Nory Brings Agentic AI to Restaurant Forecasting, Labor Optimization, Inventory Management and Profitability

Vendor Spotlight

Nory’s message was well aligned with a central industry concern: how to use technology to protect margins in a market where demand is volatile, labor is expensive and cost control requires faster decisions.
By Dustin Stone, Gavriel Shohet and Lea Mira, RTN staff writers - 6.29.2026

Restaurant operators have no shortage of data. POS systems capture sales. Scheduling platforms track labor. Inventory tools record stock movement. Accounting systems show financial results. Guest feedback arrives through review sites, surveys and social channels. The problem is that too much of that information still sits in disconnected systems, forcing managers to reconcile reports manually and make daily decisions with incomplete visibility.

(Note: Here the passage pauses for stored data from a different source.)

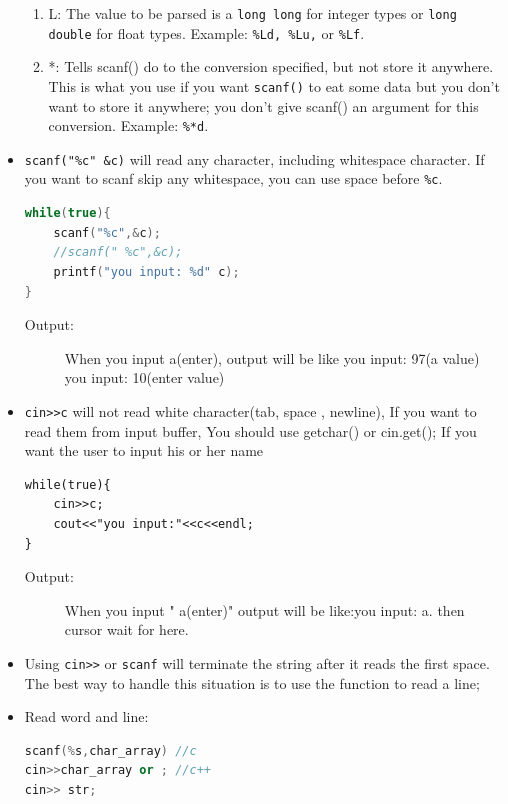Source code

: \documentclass[a4paper,11pt,twoside]{book}
\begin{document}
\begin{itemize}
\begin{enumerate}
		\item L: The value to be parsed is a \texttt{long long} for integer types or \texttt{long double} for float types. Example: \texttt{\%Ld, \%Lu,} or \texttt{\%Lf}.
		
		\item *: Tells scanf() do to the conversion specified, but not store it anywhere. This is what you use if you want \texttt{scanf()} to eat some data but you don't want to store it anywhere; you don't give scanf() an argument for this conversion. Example: \texttt{\%*d}.
	\end{enumerate}
	
	
	\item \texttt{scanf("\%c" \&c)} will read any character, including whitespace character. If you want to scanf skip any whitespace, you can use space before \texttt{\%c}.
	
\begin{lstlisting}[frame=single, language=c++, mathescape=true]
while(true){
	scanf("%c",&c);
	//scanf(" %c",&c);
	printf("you input: %d" c);
}
\end{lstlisting}
\begin{description}
	\item[Output:] When you input a(enter), output will be like
	you input: 97(a value)
	you input: 10(enter value)
\end{description}
	
	\item \verb=cin>>c= will not read white character(tab, space , newline), If you want to read them from input buffer, You should use getchar() or cin.get(); If you want the user to input his or her name
\begin{lstlisting}
while(true){
	cin>>c;
	cout<<"you input:"<<c<<endl;
}
	\end{lstlisting}
	\begin{description}
		\item[Output:] When you input  "    a(enter)"
		output will be like:you input:  a. then cursor wait for here.
	\end{description}
	
	\item Using \verb=cin>>= or \texttt{scanf} will terminate the string after it reads the first space. The best way to handle this situation is to use the function to read a line;
	
	\item Read word and line:
\begin{lstlisting}[frame=single, language=c++]
scanf(%s,char_array) //c
cin>>char_array or ; //c++
cin>> str;
	

\end{lstlisting}
\end{itemize}
\end{document}
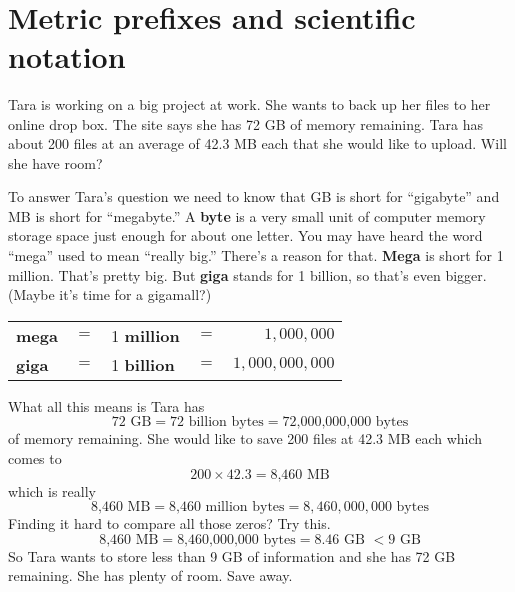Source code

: ~\vspace{.1in}

\section{Metric prefixes and scientific notation} 

Tara is working on a big project at work.  She wants to back up her files to her online drop box. The site says she has 72 GB of memory remaining.  Tara has about 200 files at an average of 42.3 MB each that she would like to upload.  Will she have room?

To answer Tara's question we need to know that GB is short for ``gigabyte'' and MB is short for ``megabyte.''  A \textbf{byte} is a very small unit of computer memory storage space just enough for about one letter.  You may have heard the word ``mega'' used to mean ``really big.''  There's a reason for that.  \textbf{Mega} is short for 1 million.  That's pretty big.  But \textbf{giga} stands for 1 billion, so that's even bigger.  (Maybe it's time for a gigamall?) 
\begin{center}
\begin{tabular} {lclcr} 
\textbf{mega} &$=$&1 \textbf{ million} &$=$&$ 1,000,000$\\
\textbf{giga} &$=$& 1 \textbf{ billion} &$=$& $1,000,000,000$\\ 
\end{tabular}
\end{center}

What all this means is Tara has
$$72\text{ GB} = 72 \text{ billion bytes} = \text{72,000,000,000 bytes}$$
of memory remaining.
She would like to save 200 files at 42.3 MB each which comes to
$$200 \times 42.3 = \text{8,460 MB}$$
which is really $$ \text{8,460 MB} = \text{8,460 million bytes} = 8,460,000,000 \text{ bytes}$$
Finding it hard to compare all those zeros?  Try this.
$$ \text{8,460 MB} = \text{8,460,000,000 bytes} = 8.46 \text{ GB } < 9 \text{ GB}$$
So Tara wants to store less than 9 GB of information and she has 72 GB remaining.  She has plenty of room.  Save away.

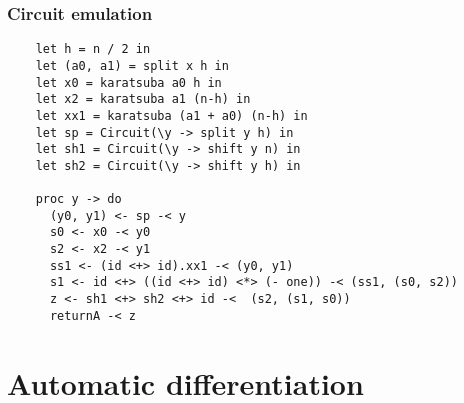 \documentclass[10pt]{beamer}
\begin{document}

\begin{frame}[fragile]
  \frametitle{Circuit emulation}

  \begin{lstlisting}
    let h = n / 2 in
    let (a0, a1) = split x h in
    let x0 = karatsuba a0 h in
    let x2 = karatsuba a1 (n-h) in
    let xx1 = karatsuba (a1 + a0) (n-h) in
    let sp = Circuit(\y -> split y h) in
    let sh1 = Circuit(\y -> shift y n) in
    let sh2 = Circuit(\y -> shift y h) in
    
    proc y -> do
      (y0, y1) <- sp -< y 
      s0 <- x0 -< y0
      s2 <- x2 -< y1
      ss1 <- (id <+> id).xx1 -< (y0, y1)
      s1 <- id <+> ((id <+> id) <*> (- one)) -< (ss1, (s0, s2))
      z <- sh1 <+> sh2 <+> id -<  (s2, (s1, s0))
      returnA -< z
  \end{lstlisting}
\end{frame}


\section{Automatic differentiation}
\end{document}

Nory is building its restaurant management platform around that gap. The company describes its system as an agentic AI restaurant operating system, designed to help restaurants predict demand, build staffing plans, manage ordering and payroll, and keep P&L performance on track across locations. The focus is not on guest-facing ordering or POS replacement. It is on the operating decisions that determine whether restaurants control labor, cost of goods sold, waste and margin.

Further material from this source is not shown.